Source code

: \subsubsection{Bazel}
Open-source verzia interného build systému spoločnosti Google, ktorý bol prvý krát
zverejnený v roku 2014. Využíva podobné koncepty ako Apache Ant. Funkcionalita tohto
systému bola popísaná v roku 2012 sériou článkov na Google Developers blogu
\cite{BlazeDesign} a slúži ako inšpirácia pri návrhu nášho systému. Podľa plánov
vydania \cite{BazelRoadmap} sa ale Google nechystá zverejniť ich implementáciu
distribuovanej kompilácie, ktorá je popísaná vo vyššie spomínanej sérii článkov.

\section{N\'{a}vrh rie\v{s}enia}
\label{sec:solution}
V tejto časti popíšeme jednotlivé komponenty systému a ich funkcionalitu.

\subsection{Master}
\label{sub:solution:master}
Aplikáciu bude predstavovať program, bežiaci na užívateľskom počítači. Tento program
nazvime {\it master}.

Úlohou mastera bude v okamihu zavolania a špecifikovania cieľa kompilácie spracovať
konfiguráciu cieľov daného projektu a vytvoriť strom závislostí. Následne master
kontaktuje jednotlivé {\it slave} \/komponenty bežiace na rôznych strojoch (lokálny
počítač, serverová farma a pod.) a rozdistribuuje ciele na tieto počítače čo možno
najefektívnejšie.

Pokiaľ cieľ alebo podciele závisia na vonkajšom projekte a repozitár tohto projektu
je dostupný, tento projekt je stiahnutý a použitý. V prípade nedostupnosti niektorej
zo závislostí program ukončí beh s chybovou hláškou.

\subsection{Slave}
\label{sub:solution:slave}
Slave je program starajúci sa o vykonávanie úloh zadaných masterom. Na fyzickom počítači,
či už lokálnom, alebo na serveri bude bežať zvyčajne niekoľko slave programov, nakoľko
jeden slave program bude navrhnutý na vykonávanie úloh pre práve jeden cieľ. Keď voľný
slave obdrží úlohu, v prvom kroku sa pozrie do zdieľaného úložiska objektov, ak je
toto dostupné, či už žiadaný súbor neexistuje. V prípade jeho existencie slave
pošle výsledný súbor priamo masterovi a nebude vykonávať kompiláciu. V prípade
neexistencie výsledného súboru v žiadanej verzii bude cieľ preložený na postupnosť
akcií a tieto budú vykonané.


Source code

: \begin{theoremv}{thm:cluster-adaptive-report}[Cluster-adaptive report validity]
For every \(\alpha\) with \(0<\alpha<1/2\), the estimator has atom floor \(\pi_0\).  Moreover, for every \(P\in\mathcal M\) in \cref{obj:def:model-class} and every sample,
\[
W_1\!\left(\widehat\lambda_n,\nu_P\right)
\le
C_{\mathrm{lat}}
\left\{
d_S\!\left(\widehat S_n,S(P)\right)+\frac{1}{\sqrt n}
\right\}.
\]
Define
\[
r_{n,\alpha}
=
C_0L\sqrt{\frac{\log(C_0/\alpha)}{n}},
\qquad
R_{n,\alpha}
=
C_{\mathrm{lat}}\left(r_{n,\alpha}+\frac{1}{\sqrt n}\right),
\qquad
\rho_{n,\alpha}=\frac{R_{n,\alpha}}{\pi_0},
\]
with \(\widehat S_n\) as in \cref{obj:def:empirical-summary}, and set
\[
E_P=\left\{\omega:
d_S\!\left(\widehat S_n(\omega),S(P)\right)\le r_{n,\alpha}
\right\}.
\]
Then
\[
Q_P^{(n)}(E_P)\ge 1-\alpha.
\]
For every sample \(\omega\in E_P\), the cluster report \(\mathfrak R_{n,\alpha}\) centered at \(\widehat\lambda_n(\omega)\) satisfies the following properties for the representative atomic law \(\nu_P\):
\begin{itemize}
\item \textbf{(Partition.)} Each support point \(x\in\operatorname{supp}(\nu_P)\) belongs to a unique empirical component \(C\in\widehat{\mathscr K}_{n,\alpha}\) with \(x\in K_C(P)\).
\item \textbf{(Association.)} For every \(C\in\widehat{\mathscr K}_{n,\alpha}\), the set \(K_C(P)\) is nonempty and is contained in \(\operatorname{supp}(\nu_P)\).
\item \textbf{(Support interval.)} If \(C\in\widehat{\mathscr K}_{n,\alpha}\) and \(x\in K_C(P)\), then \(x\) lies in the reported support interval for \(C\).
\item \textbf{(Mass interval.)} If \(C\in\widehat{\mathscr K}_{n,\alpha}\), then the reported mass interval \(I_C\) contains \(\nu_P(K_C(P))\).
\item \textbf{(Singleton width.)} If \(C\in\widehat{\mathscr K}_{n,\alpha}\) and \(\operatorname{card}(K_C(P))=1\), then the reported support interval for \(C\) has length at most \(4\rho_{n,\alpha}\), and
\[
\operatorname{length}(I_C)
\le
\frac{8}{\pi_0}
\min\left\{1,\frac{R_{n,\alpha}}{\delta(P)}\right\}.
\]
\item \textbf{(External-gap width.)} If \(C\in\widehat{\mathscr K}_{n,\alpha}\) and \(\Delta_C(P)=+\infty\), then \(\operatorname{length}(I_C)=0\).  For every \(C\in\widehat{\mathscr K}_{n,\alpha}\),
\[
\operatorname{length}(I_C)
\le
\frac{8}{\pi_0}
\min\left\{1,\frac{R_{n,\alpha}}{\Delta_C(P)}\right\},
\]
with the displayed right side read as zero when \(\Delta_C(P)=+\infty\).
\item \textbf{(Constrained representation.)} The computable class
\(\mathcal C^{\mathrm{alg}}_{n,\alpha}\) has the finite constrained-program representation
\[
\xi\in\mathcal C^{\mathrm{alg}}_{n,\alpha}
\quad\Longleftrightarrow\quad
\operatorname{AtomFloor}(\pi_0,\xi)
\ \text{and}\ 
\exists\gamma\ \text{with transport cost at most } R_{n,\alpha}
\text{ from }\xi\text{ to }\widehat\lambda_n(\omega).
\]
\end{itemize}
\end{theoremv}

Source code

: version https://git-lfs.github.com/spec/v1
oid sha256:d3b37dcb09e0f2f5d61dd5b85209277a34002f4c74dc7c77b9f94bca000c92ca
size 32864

==============================

**Assigned task**
Extract each line of the listing above, copying it word for word.

**Answer for this exercise**
Source code

: \subsubsection{Bazel}
Open-source verzia interného build systému spoločnosti Google, ktorý bol prvý krát
zverejnený v roku 2014. Využíva podobné koncepty ako Apache Ant. Funkcionalita tohto
systému bola popísaná v roku 2012 sériou článkov na Google Developers blogu
\cite{BlazeDesign} a slúži ako inšpirácia pri návrhu nášho systému. Podľa plánov
vydania \cite{BazelRoadmap} sa ale Google nechystá zverejniť ich implementáciu
distribuovanej kompilácie, ktorá je popísaná vo vyššie spomínanej sérii článkov.

\section{N\'{a}vrh rie\v{s}enia}
\label{sec:solution}
V tejto časti popíšeme jednotlivé komponenty systému a ich funkcionalitu.

\subsection{Master}
\label{sub:solution:master}
Aplikáciu bude predstavovať program, bežiaci na užívateľskom počítači. Tento program
nazvime {\it master}.

Úlohou mastera bude v okamihu zavolania a špecifikovania cieľa kompilácie spracovať
konfiguráciu cieľov daného projektu a vytvoriť strom závislostí. Následne master
kontaktuje jednotlivé {\it slave} \/komponenty bežiace na rôznych strojoch (lokálny
počítač, serverová farma a pod.) a rozdistribuuje ciele na tieto počítače čo možno
najefektívnejšie.

Pokiaľ cieľ alebo podciele závisia na vonkajšom projekte a repozitár tohto projektu
je dostupný, tento projekt je stiahnutý a použitý. V prípade nedostupnosti niektorej
zo závislostí program ukončí beh s chybovou hláškou.

\subsection{Slave}
\label{sub:solution:slave}
Slave je program starajúci sa o vykonávanie úloh zadaných masterom. Na fyzickom počítači,
či už lokálnom, alebo na serveri bude bežať zvyčajne niekoľko slave programov, nakoľko
jeden slave program bude navrhnutý na vykonávanie úloh pre práve jeden cieľ. Keď voľný
slave obdrží úlohu, v prvom kroku sa pozrie do zdieľaného úložiska objektov, ak je
toto dostupné, či už žiadaný súbor neexistuje. V prípade jeho existencie slave
pošle výsledný súbor priamo masterovi a nebude vykonávať kompiláciu. V prípade
neexistencie výsledného súboru v žiadanej verzii bude cieľ preložený na postupnosť
akcií a tieto budú vykonané.


Source code

: \begin{theoremv}{thm:cluster-adaptive-report}[Cluster-adaptive report validity]
For every \(\alpha\) with \(0<\alpha<1/2\), the estimator has atom floor \(\pi_0\).  Moreover, for every \(P\in\mathcal M\) in \cref{obj:def:model-class} and every sample,
\[
W_1\!\left(\widehat\lambda_n,\nu_P\right)
\le
C_{\mathrm{lat}}
\left\{
d_S\!\left(\widehat S_n,S(P)\right)+\frac{1}{\sqrt n}
\right\}.
\]
Define
\[
r_{n,\alpha}
=
C_0L\sqrt{\frac{\log(C_0/\alpha)}{n}},
\qquad
R_{n,\alpha}
=
C_{\mathrm{lat}}\left(r_{n,\alpha}+\frac{1}{\sqrt n}\right),
\qquad
\rho_{n,\alpha}=\frac{R_{n,\alpha}}{\pi_0},
\]
with \(\widehat S_n\) as in \cref{obj:def:empirical-summary}, and set
\[
E_P=\left\{\omega:
d_S\!\left(\widehat S_n(\omega),S(P)\right)\le r_{n,\alpha}
\right\}.
\]
Then
\[
Q_P^{(n)}(E_P)\ge 1-\alpha.
\]
For every sample \(\omega\in E_P\), the cluster report \(\mathfrak R_{n,\alpha}\) centered at \(\widehat\lambda_n(\omega)\) satisfies the following properties for the representative atomic law \(\nu_P\):
\begin{itemize}
\item \textbf{(Partition.)} Each support point \(x\in\operatorname{supp}(\nu_P)\) belongs to a unique empirical component \(C\in\widehat{\mathscr K}_{n,\alpha}\) with \(x\in K_C(P)\).
\item \textbf{(Association.)} For every \(C\in\widehat{\mathscr K}_{n,\alpha}\), the set \(K_C(P)\) is nonempty and is contained in \(\operatorname{supp}(\nu_P)\).
\item \textbf{(Support interval.)} If \(C\in\widehat{\mathscr K}_{n,\alpha}\) and \(x\in K_C(P)\), then \(x\) lies in the reported support interval for \(C\).
\item \textbf{(Mass interval.)} If \(C\in\widehat{\mathscr K}_{n,\alpha}\), then the reported mass interval \(I_C\) contains \(\nu_P(K_C(P))\).
\item \textbf{(Singleton width.)} If \(C\in\widehat{\mathscr K}_{n,\alpha}\) and \(\operatorname{card}(K_C(P))=1\), then the reported support interval for \(C\) has length at most \(4\rho_{n,\alpha}\), and
\[
\operatorname{length}(I_C)
\le
\frac{8}{\pi_0}
\min\left\{1,\frac{R_{n,\alpha}}{\delta(P)}\right\}.
\]
\item \textbf{(External-gap width.)} If \(C\in\widehat{\mathscr K}_{n,\alpha}\) and \(\Delta_C(P)=+\infty\), then \(\operatorname{length}(I_C)=0\).  For every \(C\in\widehat{\mathscr K}_{n,\alpha}\),
\[
\operatorname{length}(I_C)
\le
\frac{8}{\pi_0}
\min\left\{1,\frac{R_{n,\alpha}}{\Delta_C(P)}\right\},
\]
with the displayed right side read as zero when \(\Delta_C(P)=+\infty\).
\item \textbf{(Constrained representation.)} The computable class
\(\mathcal C^{\mathrm{alg}}_{n,\alpha}\) has the finite constrained-program representation
\[
\xi\in\mathcal C^{\mathrm{alg}}_{n,\alpha}
\quad\Longleftrightarrow\quad
\operatorname{AtomFloor}(\pi_0,\xi)
\ \text{and}\ 
\exists\gamma\ \text{with transport cost at most } R_{n,\alpha}
\text{ from }\xi\text{ to }\widehat\lambda_n(\omega).
\]
\end{itemize}
\end{theoremv}

Source code

: version https://git-lfs.github.com/spec/v1
oid sha256:d3b37dcb09e0f2f5d61dd5b85209277a34002f4c74dc7c77b9f94bca000c92ca
size 32864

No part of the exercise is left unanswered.